Learning Objectives
By the end of this section, you will be able to:
- Identify different types of graphs
- Explain the measures of central tendency, including mode, median, and mean
- Understand measures of dispersion, including deviation, variance, and standard deviation
In political science research, some scholars are primarily interested in describing the world while others are interested in explaining a particular phenomenon in the world. In other words, political science research involves dual goals of description and explanation. It is important to note that the craft of describing and explaining are interactive in nature, and they often feed to each other. However, in most cases, we first have to know something about the world before embarking on the task of explaining something that happens in that world. In this section, we will explore the various techniques for summarizing the data.

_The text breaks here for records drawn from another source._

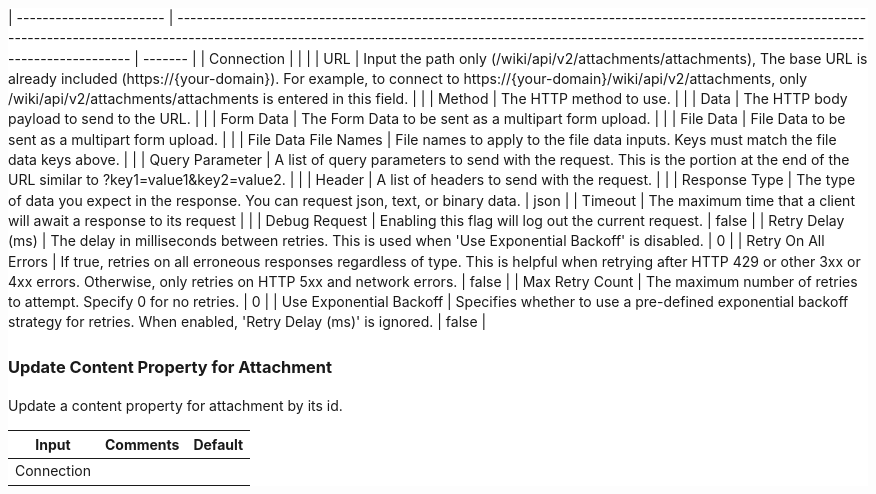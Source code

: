 | ----------------------- | ------------------------------------------------------------------------------------------------------------------------------------------------------------------------------------------------------------------------------------------------------------------- | ------- |
| Connection              |                                                                                                                                                                                                                                                                     |         |
| URL                     | Input the path only (/wiki/api/v2/attachments/attachments), The base URL is already included (https://{your-domain}). For example, to connect to https://{your-domain}/wiki/api/v2/attachments, only /wiki/api/v2/attachments/attachments is entered in this field. |         |
| Method                  | The HTTP method to use.                                                                                                                                                                                                                                             |         |
| Data                    | The HTTP body payload to send to the URL.                                                                                                                                                                                                                           |         |
| Form Data               | The Form Data to be sent as a multipart form upload.                                                                                                                                                                                                                |         |
| File Data               | File Data to be sent as a multipart form upload.                                                                                                                                                                                                                    |         |
| File Data File Names    | File names to apply to the file data inputs. Keys must match the file data keys above.                                                                                                                                                                              |         |
| Query Parameter         | A list of query parameters to send with the request. This is the portion at the end of the URL similar to ?key1=value1&key2=value2.                                                                                                                                 |         |
| Header                  | A list of headers to send with the request.                                                                                                                                                                                                                         |         |
| Response Type           | The type of data you expect in the response. You can request json, text, or binary data.                                                                                                                                                                            | json    |
| Timeout                 | The maximum time that a client will await a response to its request                                                                                                                                                                                                 |         |
| Debug Request           | Enabling this flag will log out the current request.                                                                                                                                                                                                                | false   |
| Retry Delay (ms)        | The delay in milliseconds between retries. This is used when 'Use Exponential Backoff' is disabled.                                                                                                                                                                 | 0       |
| Retry On All Errors     | If true, retries on all erroneous responses regardless of type. This is helpful when retrying after HTTP 429 or other 3xx or 4xx errors. Otherwise, only retries on HTTP 5xx and network errors.                                                                    | false   |
| Max Retry Count         | The maximum number of retries to attempt. Specify 0 for no retries.                                                                                                                                                                                                 | 0       |
| Use Exponential Backoff | Specifies whether to use a pre-defined exponential backoff strategy for retries. When enabled, 'Retry Delay (ms)' is ignored.                                                                                                                                       | false   |

### Update Content Property for Attachment

Update a content property for attachment by its id.

| Input         | Comments                                             | Default                                                                                                                                              |
| ------------- | ---------------------------------------------------- | ---------------------------------------------------------------------------------------------------------------------------------------------------- |
| Connection    |                                                      |                                                                                                                                                      |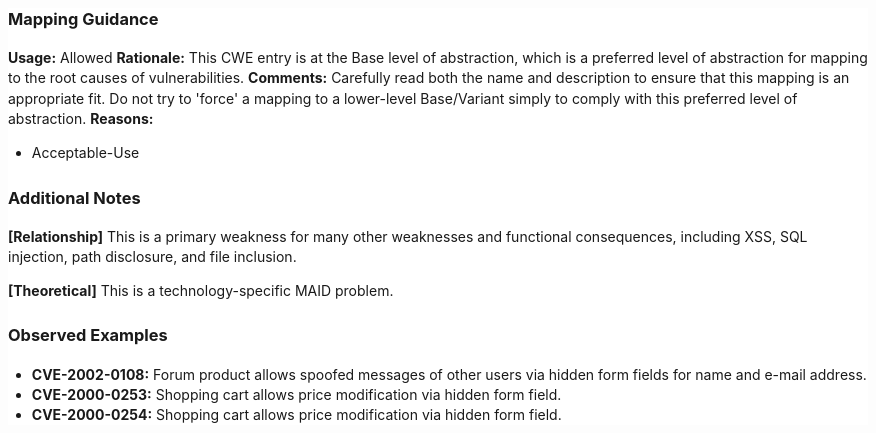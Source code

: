 ### Mapping Guidance
**Usage:** Allowed
**Rationale:** This CWE entry is at the Base level of abstraction, which is a preferred level of abstraction for mapping to the root causes of vulnerabilities.
**Comments:** Carefully read both the name and description to ensure that this mapping is an appropriate fit. Do not try to 'force' a mapping to a lower-level Base/Variant simply to comply with this preferred level of abstraction.
**Reasons:**
- Acceptable-Use


### Additional Notes
**[Relationship]** This is a primary weakness for many other weaknesses and functional consequences, including XSS, SQL injection, path disclosure, and file inclusion.

**[Theoretical]** This is a technology-specific MAID problem.



### Observed Examples
- **CVE-2002-0108:** Forum product allows spoofed messages of other users via hidden form fields for name and e-mail address.
- **CVE-2000-0253:** Shopping cart allows price modification via hidden form field.
- **CVE-2000-0254:** Shopping cart allows price modification via hidden form field.

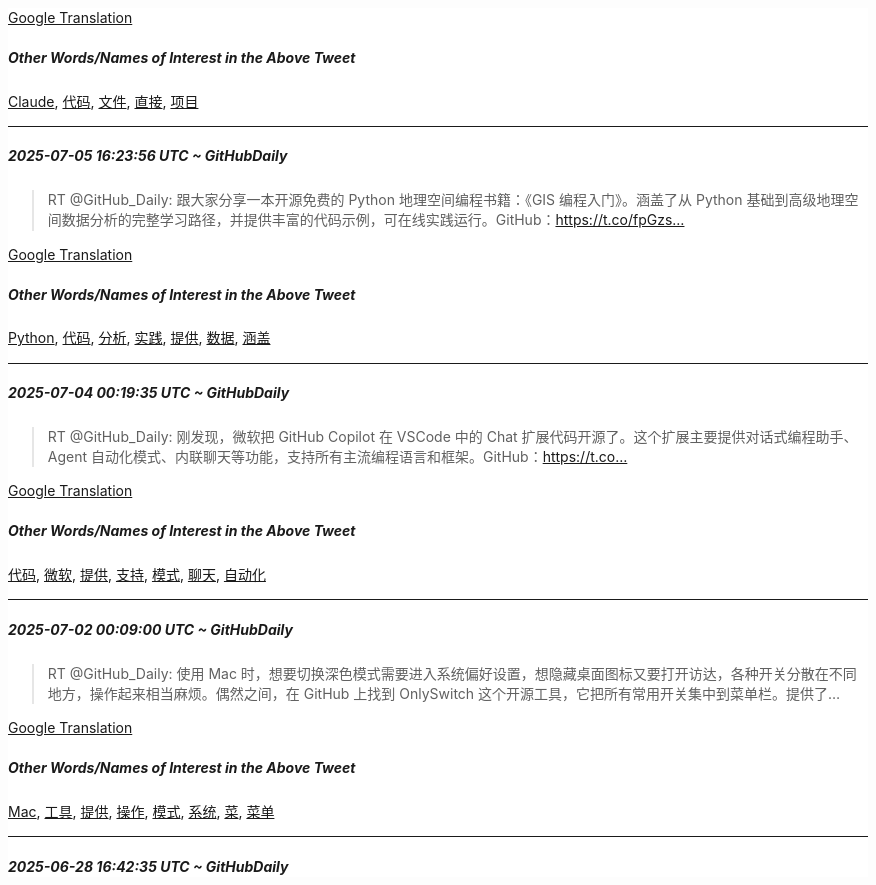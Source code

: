 [Google Translation](https://translate.google.com/?hi=en&tab=TT&sl=zh-CN&tl=en&op=translate&text=RT+%40GitHub_Daily%3A+%E5%A6%82%E6%9E%9C%E6%88%91%E4%BB%AC%E5%B9%B3%E6%97%B6%E9%83%BD%E6%98%AF%E7%9B%B4%E6%8E%A5%E8%AE%A9+ChatGPT%E3%80%81Claude+%E8%BF%99%E4%BA%9B+AI+%E5%8A%A9%E6%89%8B%E5%B8%AE%E5%BF%99%E8%B0%83%E8%AF%95%E4%BB%A3%E7%A0%81%E6%88%96%E8%A7%A3%E5%86%B3+Bug%EF%BC%8C%E8%80%8C%E4%B8%8D%E6%98%AF%E4%BD%BF%E7%94%A8+Cursor+%E7%AD%89%E4%BB%98%E8%B4%B9+AI+%E7%BC%96%E7%A8%8B%E5%8A%A9%E6%89%8B%E3%80%82%E9%82%A3%E4%B9%88+gptree+%E8%BF%99%E4%B8%AA%E5%BC%80%E6%BA%90%E9%A1%B9%E7%9B%AE%E5%8F%AF%E4%BB%A5%E7%9C%8B%E4%B8%80%E4%B8%8B%EF%BC%8C%E5%AE%83%E8%83%BD%E4%B8%80%E9%94%AE%E5%B0%86%E6%95%B4%E4%B8%AA%E9%A1%B9%E7%9B%AE%E7%9A%84%E6%96%87%E4%BB%B6%E5%86%85%E5%AE%B9%E5%92%8C%E7%9B%AE%E5%BD%95%E7%BB%93%E6%9E%84%E6%89%93%E5%8C%85%E6%88%90%E5%8D%95%E2%80%A6)
##### Other Words/Names of Interest in the Above Tweet
[Claude](Claude.md), [代码](代码.md), [文件](文件.md), [直接](直接.md), [项目](项目.md)
___
##### 2025-07-05 16:23:56 UTC ~ GitHubDaily
> RT @GitHub_Daily: 跟大家分享一本开源免费的 Python 地理空间编程书籍：《GIS 编程入门》。涵盖了从 Python 基础到高级地理空间数据分析的完整学习路径，并提供丰富的代码示例，可在线实践运行。GitHub：https://t.co/fpGzs…

[Google Translation](https://translate.google.com/?hi=en&tab=TT&sl=zh-CN&tl=en&op=translate&text=RT+%40GitHub_Daily%3A+%E8%B7%9F%E5%A4%A7%E5%AE%B6%E5%88%86%E4%BA%AB%E4%B8%80%E6%9C%AC%E5%BC%80%E6%BA%90%E5%85%8D%E8%B4%B9%E7%9A%84+Python+%E5%9C%B0%E7%90%86%E7%A9%BA%E9%97%B4%E7%BC%96%E7%A8%8B%E4%B9%A6%E7%B1%8D%EF%BC%9A%E3%80%8AGIS+%E7%BC%96%E7%A8%8B%E5%85%A5%E9%97%A8%E3%80%8B%E3%80%82%E6%B6%B5%E7%9B%96%E4%BA%86%E4%BB%8E+Python+%E5%9F%BA%E7%A1%80%E5%88%B0%E9%AB%98%E7%BA%A7%E5%9C%B0%E7%90%86%E7%A9%BA%E9%97%B4%E6%95%B0%E6%8D%AE%E5%88%86%E6%9E%90%E7%9A%84%E5%AE%8C%E6%95%B4%E5%AD%A6%E4%B9%A0%E8%B7%AF%E5%BE%84%EF%BC%8C%E5%B9%B6%E6%8F%90%E4%BE%9B%E4%B8%B0%E5%AF%8C%E7%9A%84%E4%BB%A3%E7%A0%81%E7%A4%BA%E4%BE%8B%EF%BC%8C%E5%8F%AF%E5%9C%A8%E7%BA%BF%E5%AE%9E%E8%B7%B5%E8%BF%90%E8%A1%8C%E3%80%82GitHub%EF%BC%9Ahttps%3A%2F%2Ft.co%2FfpGzs%E2%80%A6)
##### Other Words/Names of Interest in the Above Tweet
[Python](Python.md), [代码](代码.md), [分析](分析.md), [实践](实践.md), [提供](提供.md), [数据](数据.md), [涵盖](涵盖.md)
___
##### 2025-07-04 00:19:35 UTC ~ GitHubDaily
> RT @GitHub_Daily: 刚发现，微软把 GitHub Copilot 在 VSCode 中的 Chat 扩展代码开源了。这个扩展主要提供对话式编程助手、Agent 自动化模式、内联聊天等功能，支持所有主流编程语言和框架。GitHub：https://t.co…

[Google Translation](https://translate.google.com/?hi=en&tab=TT&sl=zh-CN&tl=en&op=translate&text=RT+%40GitHub_Daily%3A+%E5%88%9A%E5%8F%91%E7%8E%B0%EF%BC%8C%E5%BE%AE%E8%BD%AF%E6%8A%8A+GitHub+Copilot+%E5%9C%A8+VSCode+%E4%B8%AD%E7%9A%84+Chat+%E6%89%A9%E5%B1%95%E4%BB%A3%E7%A0%81%E5%BC%80%E6%BA%90%E4%BA%86%E3%80%82%E8%BF%99%E4%B8%AA%E6%89%A9%E5%B1%95%E4%B8%BB%E8%A6%81%E6%8F%90%E4%BE%9B%E5%AF%B9%E8%AF%9D%E5%BC%8F%E7%BC%96%E7%A8%8B%E5%8A%A9%E6%89%8B%E3%80%81Agent+%E8%87%AA%E5%8A%A8%E5%8C%96%E6%A8%A1%E5%BC%8F%E3%80%81%E5%86%85%E8%81%94%E8%81%8A%E5%A4%A9%E7%AD%89%E5%8A%9F%E8%83%BD%EF%BC%8C%E6%94%AF%E6%8C%81%E6%89%80%E6%9C%89%E4%B8%BB%E6%B5%81%E7%BC%96%E7%A8%8B%E8%AF%AD%E8%A8%80%E5%92%8C%E6%A1%86%E6%9E%B6%E3%80%82GitHub%EF%BC%9Ahttps%3A%2F%2Ft.co%E2%80%A6)
##### Other Words/Names of Interest in the Above Tweet
[代码](代码.md), [微软](微软.md), [提供](提供.md), [支持](支持.md), [模式](模式.md), [聊天](聊天.md), [自动化](自动化.md)
___
##### 2025-07-02 00:09:00 UTC ~ GitHubDaily
> RT @GitHub_Daily: 使用 Mac 时，想要切换深色模式需要进入系统偏好设置，想隐藏桌面图标又要打开访达，各种开关分散在不同地方，操作起来相当麻烦。偶然之间，在 GitHub 上找到 OnlySwitch 这个开源工具，它把所有常用开关集中到菜单栏。提供了…

[Google Translation](https://translate.google.com/?hi=en&tab=TT&sl=zh-CN&tl=en&op=translate&text=RT+%40GitHub_Daily%3A+%E4%BD%BF%E7%94%A8+Mac+%E6%97%B6%EF%BC%8C%E6%83%B3%E8%A6%81%E5%88%87%E6%8D%A2%E6%B7%B1%E8%89%B2%E6%A8%A1%E5%BC%8F%E9%9C%80%E8%A6%81%E8%BF%9B%E5%85%A5%E7%B3%BB%E7%BB%9F%E5%81%8F%E5%A5%BD%E8%AE%BE%E7%BD%AE%EF%BC%8C%E6%83%B3%E9%9A%90%E8%97%8F%E6%A1%8C%E9%9D%A2%E5%9B%BE%E6%A0%87%E5%8F%88%E8%A6%81%E6%89%93%E5%BC%80%E8%AE%BF%E8%BE%BE%EF%BC%8C%E5%90%84%E7%A7%8D%E5%BC%80%E5%85%B3%E5%88%86%E6%95%A3%E5%9C%A8%E4%B8%8D%E5%90%8C%E5%9C%B0%E6%96%B9%EF%BC%8C%E6%93%8D%E4%BD%9C%E8%B5%B7%E6%9D%A5%E7%9B%B8%E5%BD%93%E9%BA%BB%E7%83%A6%E3%80%82%E5%81%B6%E7%84%B6%E4%B9%8B%E9%97%B4%EF%BC%8C%E5%9C%A8+GitHub+%E4%B8%8A%E6%89%BE%E5%88%B0+OnlySwitch+%E8%BF%99%E4%B8%AA%E5%BC%80%E6%BA%90%E5%B7%A5%E5%85%B7%EF%BC%8C%E5%AE%83%E6%8A%8A%E6%89%80%E6%9C%89%E5%B8%B8%E7%94%A8%E5%BC%80%E5%85%B3%E9%9B%86%E4%B8%AD%E5%88%B0%E8%8F%9C%E5%8D%95%E6%A0%8F%E3%80%82%E6%8F%90%E4%BE%9B%E4%BA%86%E2%80%A6)
##### Other Words/Names of Interest in the Above Tweet
[Mac](Mac.md), [工具](工具.md), [提供](提供.md), [操作](操作.md), [模式](模式.md), [系统](系统.md), [菜](菜.md), [菜单](菜单.md)
___
##### 2025-06-28 16:42:35 UTC ~ GitHubDaily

Whether one is collecting original data or compiling a dataset based on existing data sources, the first step is to organize the raw data into a more manageable format. Johnson, Reynolds, and Mycoff (2020) suggest first convert raw data into a data matrix where each row represents a unique entry and each column represents different variables (see Table 8-2). While this format of data organization allows researchers to clearly see information about each observation and compare a few observations, it is not the most suitable format for summarizing the data so that the researcher can grasp on to the general information about the world she is interested in. So, what is the correct format in presenting numerical data to describe the information that a researcher is interested in? It all depends on the level of measurement of the variables (i.e., nominal, ordinal, interval, and ratio) that your dataset includes.
Table 8.1
County |
Unemployment Rate |
Life Expectancy |
Average High Temperature(Celsius) |
Most Common Language |
Belgium
|
7 |
81 |
6 |
Dutch |
France |
10 |
82 |
7 |
French |
Ireland |
6 |
81 |
8 |
English |
Luxembourg |
6 |
82 |
2 |
Luxembourgish |
Monaco |
2 |
89 |
13 |
French |
Netherlands |
5 |
81 |
6 |
Dutch |
United Kingdom |
4 |
81 |
8 |
English |
It is important to note that representing data in a table format in itself was not the shortcomings of Table 8-2. It was the type of information included in the table was the issue here in the purpose of the table was to present summary information about the observed data here. Often, we refer to this as descriptive statistics, or the numerical representation of certain characteristics and properties of the entire collected data. The goal of the descriptive statistics table is to simply present numbers that describe the cases, or that the basic features of the data in the study. Take a look at Table 8-3 below. This is an example of a frequency table that includes frequency, proportion, percentage and cumulative percentage of a particular observation. Even in this table, some are more useful in terms of understanding one particular observation relative to the rest in the world one is interested in describing and explaining. Proportion and percentage (measures of relative frequency) allow us to easily make a comparison between different observations of the same variable.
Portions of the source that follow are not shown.